Ocho nodded. He seemed to gather himself before he spoke again.
“My manager, Diego Coca, wants me to go to the United States.”
Hector let that statement lie there. Sometimes Ocho said outrageous things to get a reaction. Hector had quit playing that game years ago.
“Diego says I could play in the major leagues.”
“Do you believe him?”
Ocho turned toward his older brother and closest friend. “Diego is a dreamer. I look good playing this game because the other players are not so good. The pitch I hit out tonight was a belt-high fastball right down the middle. American major league p
itchers don’t throw stuff like that because all those guys can hit it.”
“Could you pitch there?”
“In Cuba my fastball is a little faster than everyone else’s. My curve breaks a little more. In America all the pitchers have a good fastball and breaking ball. Everyone is better.”
Hector laughed. “So you aren’t interested in going to America and getting rich, like your uncle Tomas?” Tomas had defected ten years ago while a team of baseball stars was on a trip to Mexico City. He now owned five dry-cleaning plants in metropolitan Miami. Oh, yes, Tomas was getting rich!
“I’m not good enough to play in the big leagues. Diego tells me I am. I think he believes it. He wants me to go, take him with me, sign a big contract. I’m his chance.”
“He wants to go with you?”
“That’s right.”
“On a boat?”
“He says he knows a man who has a boat. He can take us to Florida, where people will be waiting.”
“You believe that?”
“Diego does. That is what is important.”
“You owe Diego a few hours of sweat on the baseball field, nothing else.”
Ocho didn’t reply. He lay back on his elbows and wiggled his feet.
“Why don’t you tell me all of it?” Hector suggested gently.
Ocho didn’t look at him. After a bit he said, “I got Diego’s daughter pregnant. Dora, the second one.”
“He knows this?”
Ocho nodded affirmatively.
“So marry the girl. This is an embarrassment, not dishonor. My God, Mima was pregnant when Papa married her! Welcome to the world, Ocho. And congratulations.”

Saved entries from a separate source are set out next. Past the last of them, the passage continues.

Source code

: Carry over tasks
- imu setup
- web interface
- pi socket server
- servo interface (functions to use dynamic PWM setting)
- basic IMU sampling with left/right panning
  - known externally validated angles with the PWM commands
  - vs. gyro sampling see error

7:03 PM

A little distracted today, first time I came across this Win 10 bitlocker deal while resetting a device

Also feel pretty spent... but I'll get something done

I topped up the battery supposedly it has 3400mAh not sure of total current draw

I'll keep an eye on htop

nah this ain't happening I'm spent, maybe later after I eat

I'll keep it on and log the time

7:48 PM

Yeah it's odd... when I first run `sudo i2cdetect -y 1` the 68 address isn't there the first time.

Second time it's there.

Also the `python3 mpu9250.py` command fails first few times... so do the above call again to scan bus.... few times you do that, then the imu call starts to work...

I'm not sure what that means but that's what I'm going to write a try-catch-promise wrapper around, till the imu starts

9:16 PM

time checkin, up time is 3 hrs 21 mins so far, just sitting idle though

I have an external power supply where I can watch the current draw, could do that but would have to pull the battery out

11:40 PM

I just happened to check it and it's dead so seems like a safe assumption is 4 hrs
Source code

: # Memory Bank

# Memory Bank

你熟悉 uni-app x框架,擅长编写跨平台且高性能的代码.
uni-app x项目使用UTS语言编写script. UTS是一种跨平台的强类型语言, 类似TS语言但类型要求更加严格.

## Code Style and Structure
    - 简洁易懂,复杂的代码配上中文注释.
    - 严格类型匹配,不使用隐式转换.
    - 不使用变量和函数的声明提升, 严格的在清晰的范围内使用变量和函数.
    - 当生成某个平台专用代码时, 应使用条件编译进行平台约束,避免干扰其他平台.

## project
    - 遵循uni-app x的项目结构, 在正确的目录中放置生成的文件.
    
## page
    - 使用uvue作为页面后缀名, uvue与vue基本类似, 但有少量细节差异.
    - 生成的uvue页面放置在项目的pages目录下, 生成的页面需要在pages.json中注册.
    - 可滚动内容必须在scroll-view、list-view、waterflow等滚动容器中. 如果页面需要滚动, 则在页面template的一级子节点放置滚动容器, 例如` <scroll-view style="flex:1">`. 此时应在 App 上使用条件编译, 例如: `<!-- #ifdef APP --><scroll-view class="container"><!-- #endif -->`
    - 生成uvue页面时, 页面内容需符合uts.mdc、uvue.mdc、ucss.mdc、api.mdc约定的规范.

“Diego is the girl’s father.”
“I will talk to him,” Hector said. “You are both young, with hot blood in your veins. Surely he will understand. I will promise him that you will do the right thing by this girl. You will stand up with her in church, love her, cherish her … .”
“Diego wants the best for her, for the baby, for me.”
“For himself.”
“And for himself, yes. He wants us to go on his friend’s boat to America. I will play baseball and earn much money and we will live the good life in America. That is his dream.”